*What you will do*. Every line of the material must be copied exactly, from the first to the last.

::: Records shown

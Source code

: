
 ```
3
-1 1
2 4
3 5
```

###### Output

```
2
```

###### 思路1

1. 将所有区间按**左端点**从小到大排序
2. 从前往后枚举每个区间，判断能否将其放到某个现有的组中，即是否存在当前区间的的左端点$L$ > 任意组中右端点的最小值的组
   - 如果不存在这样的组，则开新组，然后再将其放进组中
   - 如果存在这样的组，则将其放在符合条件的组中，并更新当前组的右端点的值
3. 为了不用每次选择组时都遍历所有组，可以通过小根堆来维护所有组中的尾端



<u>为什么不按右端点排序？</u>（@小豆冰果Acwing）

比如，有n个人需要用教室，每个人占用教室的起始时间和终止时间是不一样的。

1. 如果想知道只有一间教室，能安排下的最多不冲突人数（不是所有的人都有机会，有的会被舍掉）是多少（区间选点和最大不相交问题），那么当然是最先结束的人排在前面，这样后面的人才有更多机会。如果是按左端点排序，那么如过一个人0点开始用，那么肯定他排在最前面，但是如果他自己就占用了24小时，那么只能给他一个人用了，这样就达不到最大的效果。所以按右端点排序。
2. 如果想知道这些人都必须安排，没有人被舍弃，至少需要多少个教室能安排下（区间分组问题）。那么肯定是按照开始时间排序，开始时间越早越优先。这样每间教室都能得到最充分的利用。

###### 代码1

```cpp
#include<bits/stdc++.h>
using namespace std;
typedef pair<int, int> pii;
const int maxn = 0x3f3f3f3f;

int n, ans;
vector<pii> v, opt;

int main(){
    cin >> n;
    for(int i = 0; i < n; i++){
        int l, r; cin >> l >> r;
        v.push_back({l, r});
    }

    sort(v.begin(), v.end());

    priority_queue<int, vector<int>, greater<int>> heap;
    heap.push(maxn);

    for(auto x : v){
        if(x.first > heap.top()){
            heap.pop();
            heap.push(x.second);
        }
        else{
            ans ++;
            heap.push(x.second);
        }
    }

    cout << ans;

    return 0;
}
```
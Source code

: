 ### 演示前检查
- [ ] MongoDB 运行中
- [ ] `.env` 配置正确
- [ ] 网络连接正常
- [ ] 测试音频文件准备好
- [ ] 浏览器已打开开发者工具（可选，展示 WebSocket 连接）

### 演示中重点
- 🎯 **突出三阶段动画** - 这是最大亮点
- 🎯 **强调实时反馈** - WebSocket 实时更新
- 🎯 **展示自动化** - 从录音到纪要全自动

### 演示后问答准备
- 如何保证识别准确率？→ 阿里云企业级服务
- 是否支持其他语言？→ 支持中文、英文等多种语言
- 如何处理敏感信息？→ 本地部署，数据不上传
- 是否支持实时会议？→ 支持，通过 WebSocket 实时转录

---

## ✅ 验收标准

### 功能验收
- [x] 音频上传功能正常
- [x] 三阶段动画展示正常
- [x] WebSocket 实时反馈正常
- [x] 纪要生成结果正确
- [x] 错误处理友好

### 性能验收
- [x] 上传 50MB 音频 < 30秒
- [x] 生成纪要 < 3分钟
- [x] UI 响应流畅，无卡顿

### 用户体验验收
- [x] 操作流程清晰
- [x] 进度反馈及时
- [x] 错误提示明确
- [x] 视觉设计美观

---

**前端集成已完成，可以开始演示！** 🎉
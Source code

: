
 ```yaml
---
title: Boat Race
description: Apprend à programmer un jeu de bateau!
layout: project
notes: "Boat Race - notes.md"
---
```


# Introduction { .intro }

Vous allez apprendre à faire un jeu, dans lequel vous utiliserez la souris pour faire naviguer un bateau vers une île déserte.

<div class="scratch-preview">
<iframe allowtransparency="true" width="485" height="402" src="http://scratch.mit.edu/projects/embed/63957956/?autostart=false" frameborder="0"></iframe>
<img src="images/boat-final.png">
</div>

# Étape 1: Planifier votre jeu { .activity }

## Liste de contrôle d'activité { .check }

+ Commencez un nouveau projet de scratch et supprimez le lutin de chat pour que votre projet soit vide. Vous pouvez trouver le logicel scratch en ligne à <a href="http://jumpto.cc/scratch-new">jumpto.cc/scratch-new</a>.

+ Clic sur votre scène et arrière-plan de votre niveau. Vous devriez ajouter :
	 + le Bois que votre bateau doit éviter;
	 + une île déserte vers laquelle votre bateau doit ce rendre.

::::::

*Response area*.
Source code

:
 ```
3
-1 1
2 4
3 5
```

###### Output

```
2
```

###### 思路1

1. 将所有区间按**左端点**从小到大排序
2. 从前往后枚举每个区间，判断能否将其放到某个现有的组中，即是否存在当前区间的的左端点$L$ > 任意组中右端点的最小值的组
   - 如果不存在这样的组，则开新组，然后再将其放进组中
   - 如果存在这样的组，则将其放在符合条件的组中，并更新当前组的右端点的值
3. 为了不用每次选择组时都遍历所有组，可以通过小根堆来维护所有组中的尾端



<u>为什么不按右端点排序？</u>（@小豆冰果Acwing）

比如，有n个人需要用教室，每个人占用教室的起始时间和终止时间是不一样的。

1. 如果想知道只有一间教室，能安排下的最多不冲突人数（不是所有的人都有机会，有的会被舍掉）是多少（区间选点和最大不相交问题），那么当然是最先结束的人排在前面，这样后面的人才有更多机会。如果是按左端点排序，那么如过一个人0点开始用，那么肯定他排在最前面，但是如果他自己就占用了24小时，那么只能给他一个人用了，这样就达不到最大的效果。所以按右端点排序。
2. 如果想知道这些人都必须安排，没有人被舍弃，至少需要多少个教室能安排下（区间分组问题）。那么肯定是按照开始时间排序，开始时间越早越优先。这样每间教室都能得到最充分的利用。

###### 代码1

```cpp
#include<bits/stdc++.h>
using namespace std;
typedef pair<int, int> pii;
const int maxn = 0x3f3f3f3f;

int n, ans;
vector<pii> v, opt;

int main(){
    cin >> n;
    for(int i = 0; i < n; i++){
        int l, r; cin >> l >> r;
        v.push_back({l, r});
    }

    sort(v.begin(), v.end());

    priority_queue<int, vector<int>, greater<int>> heap;
    heap.push(maxn);

    for(auto x : v){
        if(x.first > heap.top()){
            heap.pop();
            heap.push(x.second);
        }
        else{
            ans ++;
            heap.push(x.second);
        }
    }

    cout << ans;

    return 0;
}
```
Source code

: ### 演示前检查
- [ ] MongoDB 运行中
- [ ] `.env` 配置正确
- [ ] 网络连接正常
- [ ] 测试音频文件准备好
- [ ] 浏览器已打开开发者工具（可选，展示 WebSocket 连接）

### 演示中重点
- 🎯 **突出三阶段动画** - 这是最大亮点
- 🎯 **强调实时反馈** - WebSocket 实时更新
- 🎯 **展示自动化** - 从录音到纪要全自动

### 演示后问答准备
- 如何保证识别准确率？→ 阿里云企业级服务
- 是否支持其他语言？→ 支持中文、英文等多种语言
- 如何处理敏感信息？→ 本地部署，数据不上传
- 是否支持实时会议？→ 支持，通过 WebSocket 实时转录

---

## ✅ 验收标准

### 功能验收
- [x] 音频上传功能正常
- [x] 三阶段动画展示正常
- [x] WebSocket 实时反馈正常
- [x] 纪要生成结果正确
- [x] 错误处理友好

### 性能验收
- [x] 上传 50MB 音频 < 30秒
- [x] 生成纪要 < 3分钟
- [x] UI 响应流畅，无卡顿

### 用户体验验收
- [x] 操作流程清晰
- [x] 进度反馈及时
- [x] 错误提示明确
- [x] 视觉设计美观

---

**前端集成已完成，可以开始演示！** 🎉
Source code

:
 ```yaml
---
title: Boat Race
description: Apprend à programmer un jeu de bateau!
layout: project
notes: "Boat Race - notes.md"
---
```


# Introduction { .intro }

Vous allez apprendre à faire un jeu, dans lequel vous utiliserez la souris pour faire naviguer un bateau vers une île déserte.

<div class="scratch-preview">
<iframe allowtransparency="true" width="485" height="402" src="http://scratch.mit.edu/projects/embed/63957956/?autostart=false" frameborder="0"></iframe>
<img src="images/boat-final.png">
</div>

# Étape 1: Planifier votre jeu { .activity }

## Liste de contrôle d'activité { .check }

+ Commencez un nouveau projet de scratch et supprimez le lutin de chat pour que votre projet soit vide. Vous pouvez trouver le logicel scratch en ligne à <a href="http://jumpto.cc/scratch-new">jumpto.cc/scratch-new</a>.

+ Clic sur votre scène et arrière-plan de votre niveau. Vous devriez ajouter :
	 + le Bois que votre bateau doit éviter;
	 + une île déserte vers laquelle votre bateau doit ce rendre.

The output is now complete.